The Gospel announces God’s gracious reign. But this Kingdom is not coming into a vacuum. The Gospel is violent because the reign of God is an assault on other reigns, the reigns of Disease, Death, Darkness and the Death. When Jesus cries out at his death in a loud voice in Mark’s Gospel, readers will recall some sense of familiarity with other scenes earlier in the narrative. This raucous death-howl was the pattern by which the demons fled. Like Jesus, their departure was with the crying out of a loud voice. Something terrible and mysterious—something cosmic and violent—is at work when Jesus dies on the cross beneath swirling darkness.

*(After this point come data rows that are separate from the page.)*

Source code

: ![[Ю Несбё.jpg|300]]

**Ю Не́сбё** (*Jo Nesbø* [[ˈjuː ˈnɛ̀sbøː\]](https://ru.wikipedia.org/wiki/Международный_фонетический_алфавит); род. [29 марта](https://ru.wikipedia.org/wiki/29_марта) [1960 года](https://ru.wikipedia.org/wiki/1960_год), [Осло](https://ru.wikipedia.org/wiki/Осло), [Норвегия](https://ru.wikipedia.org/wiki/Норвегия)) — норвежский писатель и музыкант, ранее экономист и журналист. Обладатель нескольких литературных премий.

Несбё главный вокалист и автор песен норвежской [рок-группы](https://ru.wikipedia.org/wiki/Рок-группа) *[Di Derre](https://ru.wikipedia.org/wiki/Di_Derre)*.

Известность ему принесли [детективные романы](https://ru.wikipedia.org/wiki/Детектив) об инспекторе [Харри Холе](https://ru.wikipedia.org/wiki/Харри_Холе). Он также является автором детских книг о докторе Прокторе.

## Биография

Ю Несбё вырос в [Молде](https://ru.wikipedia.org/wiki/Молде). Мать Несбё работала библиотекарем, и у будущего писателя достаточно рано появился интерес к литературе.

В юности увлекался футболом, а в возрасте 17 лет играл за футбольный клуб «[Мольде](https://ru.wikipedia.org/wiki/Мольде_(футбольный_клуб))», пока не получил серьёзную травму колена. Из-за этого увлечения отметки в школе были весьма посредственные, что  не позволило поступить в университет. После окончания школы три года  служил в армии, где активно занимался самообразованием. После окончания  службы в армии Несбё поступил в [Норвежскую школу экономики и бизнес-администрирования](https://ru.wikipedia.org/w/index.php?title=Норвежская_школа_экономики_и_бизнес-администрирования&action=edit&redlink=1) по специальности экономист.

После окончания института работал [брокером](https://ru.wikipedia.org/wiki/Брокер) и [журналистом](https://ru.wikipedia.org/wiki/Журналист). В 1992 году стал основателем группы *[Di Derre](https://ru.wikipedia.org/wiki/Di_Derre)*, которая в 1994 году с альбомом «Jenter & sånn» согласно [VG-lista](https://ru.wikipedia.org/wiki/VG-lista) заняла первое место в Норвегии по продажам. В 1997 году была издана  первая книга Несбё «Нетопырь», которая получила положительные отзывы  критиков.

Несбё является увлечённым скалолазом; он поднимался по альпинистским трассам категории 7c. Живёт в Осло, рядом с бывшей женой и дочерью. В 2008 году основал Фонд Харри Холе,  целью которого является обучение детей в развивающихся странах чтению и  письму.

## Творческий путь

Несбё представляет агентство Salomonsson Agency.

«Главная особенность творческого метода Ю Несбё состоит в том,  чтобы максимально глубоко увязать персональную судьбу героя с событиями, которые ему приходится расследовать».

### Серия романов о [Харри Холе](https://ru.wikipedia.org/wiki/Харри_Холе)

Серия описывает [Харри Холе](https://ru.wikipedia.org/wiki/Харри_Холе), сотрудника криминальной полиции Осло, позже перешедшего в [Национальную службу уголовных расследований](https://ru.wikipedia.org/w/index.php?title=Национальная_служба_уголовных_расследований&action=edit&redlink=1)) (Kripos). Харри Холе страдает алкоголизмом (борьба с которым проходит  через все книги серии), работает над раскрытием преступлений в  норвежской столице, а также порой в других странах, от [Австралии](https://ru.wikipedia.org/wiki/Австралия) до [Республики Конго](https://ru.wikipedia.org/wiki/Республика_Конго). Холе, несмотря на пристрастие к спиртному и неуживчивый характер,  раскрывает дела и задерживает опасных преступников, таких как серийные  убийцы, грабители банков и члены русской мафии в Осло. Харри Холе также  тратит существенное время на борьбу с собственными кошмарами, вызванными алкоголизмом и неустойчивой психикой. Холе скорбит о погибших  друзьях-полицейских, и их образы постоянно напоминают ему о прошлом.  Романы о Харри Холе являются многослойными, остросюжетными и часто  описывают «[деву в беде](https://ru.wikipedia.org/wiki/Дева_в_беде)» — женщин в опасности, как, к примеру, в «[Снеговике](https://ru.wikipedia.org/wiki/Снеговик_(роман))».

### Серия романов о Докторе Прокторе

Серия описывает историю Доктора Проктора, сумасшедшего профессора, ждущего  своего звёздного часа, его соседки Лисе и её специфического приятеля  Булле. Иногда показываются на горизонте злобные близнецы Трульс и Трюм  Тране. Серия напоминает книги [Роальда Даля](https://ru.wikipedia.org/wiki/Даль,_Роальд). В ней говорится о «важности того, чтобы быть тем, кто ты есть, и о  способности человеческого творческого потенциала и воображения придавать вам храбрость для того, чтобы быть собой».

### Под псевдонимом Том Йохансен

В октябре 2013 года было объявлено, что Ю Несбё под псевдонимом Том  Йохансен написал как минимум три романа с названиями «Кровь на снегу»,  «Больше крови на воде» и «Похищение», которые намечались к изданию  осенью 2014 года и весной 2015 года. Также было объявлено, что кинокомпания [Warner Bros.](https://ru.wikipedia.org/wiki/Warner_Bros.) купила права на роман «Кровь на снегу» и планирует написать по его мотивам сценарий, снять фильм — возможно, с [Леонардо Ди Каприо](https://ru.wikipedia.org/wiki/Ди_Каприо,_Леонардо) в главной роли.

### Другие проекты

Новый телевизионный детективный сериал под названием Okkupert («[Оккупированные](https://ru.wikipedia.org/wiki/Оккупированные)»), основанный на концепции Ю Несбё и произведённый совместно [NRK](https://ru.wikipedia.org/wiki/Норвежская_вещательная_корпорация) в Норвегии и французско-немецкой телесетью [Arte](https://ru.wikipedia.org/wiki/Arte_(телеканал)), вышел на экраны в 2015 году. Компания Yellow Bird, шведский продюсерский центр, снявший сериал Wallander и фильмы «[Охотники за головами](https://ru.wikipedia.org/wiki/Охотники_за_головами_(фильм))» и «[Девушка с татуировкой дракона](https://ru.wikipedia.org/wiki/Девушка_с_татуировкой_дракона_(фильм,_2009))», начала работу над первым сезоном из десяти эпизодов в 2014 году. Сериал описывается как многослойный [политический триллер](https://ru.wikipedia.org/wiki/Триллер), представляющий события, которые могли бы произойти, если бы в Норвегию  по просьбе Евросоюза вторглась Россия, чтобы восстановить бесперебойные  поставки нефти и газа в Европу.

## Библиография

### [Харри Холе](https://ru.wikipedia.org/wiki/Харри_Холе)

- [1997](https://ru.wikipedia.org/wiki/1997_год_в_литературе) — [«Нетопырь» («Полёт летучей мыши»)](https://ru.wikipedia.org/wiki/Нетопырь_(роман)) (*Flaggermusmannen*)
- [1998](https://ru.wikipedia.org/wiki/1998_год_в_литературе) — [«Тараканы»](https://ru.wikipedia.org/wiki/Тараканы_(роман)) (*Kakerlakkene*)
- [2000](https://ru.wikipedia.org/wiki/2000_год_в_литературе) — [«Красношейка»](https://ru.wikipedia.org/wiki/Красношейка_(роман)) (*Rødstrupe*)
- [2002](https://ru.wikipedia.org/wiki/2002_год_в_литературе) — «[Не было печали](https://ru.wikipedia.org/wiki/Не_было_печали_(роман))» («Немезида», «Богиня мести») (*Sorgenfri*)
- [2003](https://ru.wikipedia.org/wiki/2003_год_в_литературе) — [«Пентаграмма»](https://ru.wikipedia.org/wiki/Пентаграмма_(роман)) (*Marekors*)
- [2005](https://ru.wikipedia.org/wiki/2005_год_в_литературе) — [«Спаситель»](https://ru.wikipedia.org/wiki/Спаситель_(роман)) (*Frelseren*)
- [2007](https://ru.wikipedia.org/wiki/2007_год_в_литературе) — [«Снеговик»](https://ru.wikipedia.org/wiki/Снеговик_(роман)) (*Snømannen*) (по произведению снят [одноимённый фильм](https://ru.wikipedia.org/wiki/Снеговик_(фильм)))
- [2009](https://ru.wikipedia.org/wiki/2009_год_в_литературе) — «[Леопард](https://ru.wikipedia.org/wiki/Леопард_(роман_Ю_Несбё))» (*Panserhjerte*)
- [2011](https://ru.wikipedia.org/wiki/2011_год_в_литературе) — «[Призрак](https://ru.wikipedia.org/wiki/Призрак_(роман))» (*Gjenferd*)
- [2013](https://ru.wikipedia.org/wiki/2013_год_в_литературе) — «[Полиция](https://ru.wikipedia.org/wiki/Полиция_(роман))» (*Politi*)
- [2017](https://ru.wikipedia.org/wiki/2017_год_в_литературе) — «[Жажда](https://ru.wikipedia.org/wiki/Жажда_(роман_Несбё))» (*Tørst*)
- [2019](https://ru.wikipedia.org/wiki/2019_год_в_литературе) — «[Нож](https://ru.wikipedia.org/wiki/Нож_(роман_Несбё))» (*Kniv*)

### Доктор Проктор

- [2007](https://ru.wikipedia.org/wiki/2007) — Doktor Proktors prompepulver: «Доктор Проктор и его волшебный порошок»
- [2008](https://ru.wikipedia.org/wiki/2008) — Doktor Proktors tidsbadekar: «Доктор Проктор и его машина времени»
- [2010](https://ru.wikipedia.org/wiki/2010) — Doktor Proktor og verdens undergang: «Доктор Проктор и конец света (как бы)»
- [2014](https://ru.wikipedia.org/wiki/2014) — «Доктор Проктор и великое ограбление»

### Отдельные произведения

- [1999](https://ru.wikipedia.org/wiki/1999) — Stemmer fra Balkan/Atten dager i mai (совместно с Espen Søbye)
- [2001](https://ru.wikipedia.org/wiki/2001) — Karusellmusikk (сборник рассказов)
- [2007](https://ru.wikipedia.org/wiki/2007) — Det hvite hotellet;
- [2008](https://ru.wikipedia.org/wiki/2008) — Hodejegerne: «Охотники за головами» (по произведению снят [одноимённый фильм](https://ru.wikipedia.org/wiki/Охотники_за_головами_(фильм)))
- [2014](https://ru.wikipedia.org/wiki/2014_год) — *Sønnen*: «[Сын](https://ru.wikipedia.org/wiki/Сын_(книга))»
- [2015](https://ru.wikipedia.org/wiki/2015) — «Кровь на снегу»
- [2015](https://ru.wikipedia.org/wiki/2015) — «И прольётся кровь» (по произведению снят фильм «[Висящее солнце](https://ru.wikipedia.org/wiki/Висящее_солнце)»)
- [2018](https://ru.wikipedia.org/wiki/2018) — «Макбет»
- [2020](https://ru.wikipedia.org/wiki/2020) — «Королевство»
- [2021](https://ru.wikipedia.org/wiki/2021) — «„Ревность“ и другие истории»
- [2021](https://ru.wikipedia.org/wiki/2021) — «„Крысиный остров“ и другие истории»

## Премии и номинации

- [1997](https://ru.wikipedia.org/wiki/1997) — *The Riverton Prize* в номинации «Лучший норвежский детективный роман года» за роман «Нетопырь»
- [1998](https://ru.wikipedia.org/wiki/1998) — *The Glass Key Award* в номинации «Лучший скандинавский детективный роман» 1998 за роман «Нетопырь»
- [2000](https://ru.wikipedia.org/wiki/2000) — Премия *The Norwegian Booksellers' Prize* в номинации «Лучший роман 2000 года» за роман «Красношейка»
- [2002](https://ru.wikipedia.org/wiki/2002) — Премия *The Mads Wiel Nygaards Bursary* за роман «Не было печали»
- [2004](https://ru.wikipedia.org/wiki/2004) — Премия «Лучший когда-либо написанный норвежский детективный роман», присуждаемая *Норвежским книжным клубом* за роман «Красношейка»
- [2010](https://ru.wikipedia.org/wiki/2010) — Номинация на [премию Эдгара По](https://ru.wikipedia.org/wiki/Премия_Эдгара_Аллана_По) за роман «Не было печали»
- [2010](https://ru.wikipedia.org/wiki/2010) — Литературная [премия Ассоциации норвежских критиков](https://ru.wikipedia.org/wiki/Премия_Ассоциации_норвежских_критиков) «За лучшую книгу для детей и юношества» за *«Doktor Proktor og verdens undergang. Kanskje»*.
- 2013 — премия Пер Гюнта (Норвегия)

But whatever is going on behind the celestial curtain at the cross, we know that a closed up hole in the ground was burst open on the third day. This is from my book Faith Without Illusions on the (violent!) Resurrection of Jesus—
When the Messiah vacates his tomb, something is stirring. Something new and wild. Something against the establishment. Death‘s establishment. At the voice of the resurrected Lord, the cosmic superstructure of evil detects a virus in the system. A wrench has been tossed into sin’s machinery. The foundations start to pop with fissures. It’s time to plug up the leak, to contain the fire, to reseal any open tombs. Time for chaos to panic. Time for Satan to go beserk. Resurrection is God shaking his clenched fist in death’s face. Resurrection is God whispering death threats in death’s ears.
The open tomb of Jesus is a hole in the system that cannot be patched. The re-creating King has climbed up out of his grave. He is out there, loose, at large, roaming free—and returning at dawn. 
Halloween can serve as a reminder to my 6-year old that the images of Evil and death that he sees in storefronts or on other kids’ face—however plastic and silly and caricatured—are the images of a fading empire. Jesus has come to de-fang the secretive, beastly dragon whose breath stinks with human carnage. And one day, from the seat of a Throne, he will oversee that monster’s binding and eternal imprisonment as the everlasting King.
 Andrew Byers, Faith Without Illusions: Following Jesus as a Cynic-Saint (Downers Grove, IL: InterVarsity Press, 2011), 210-22.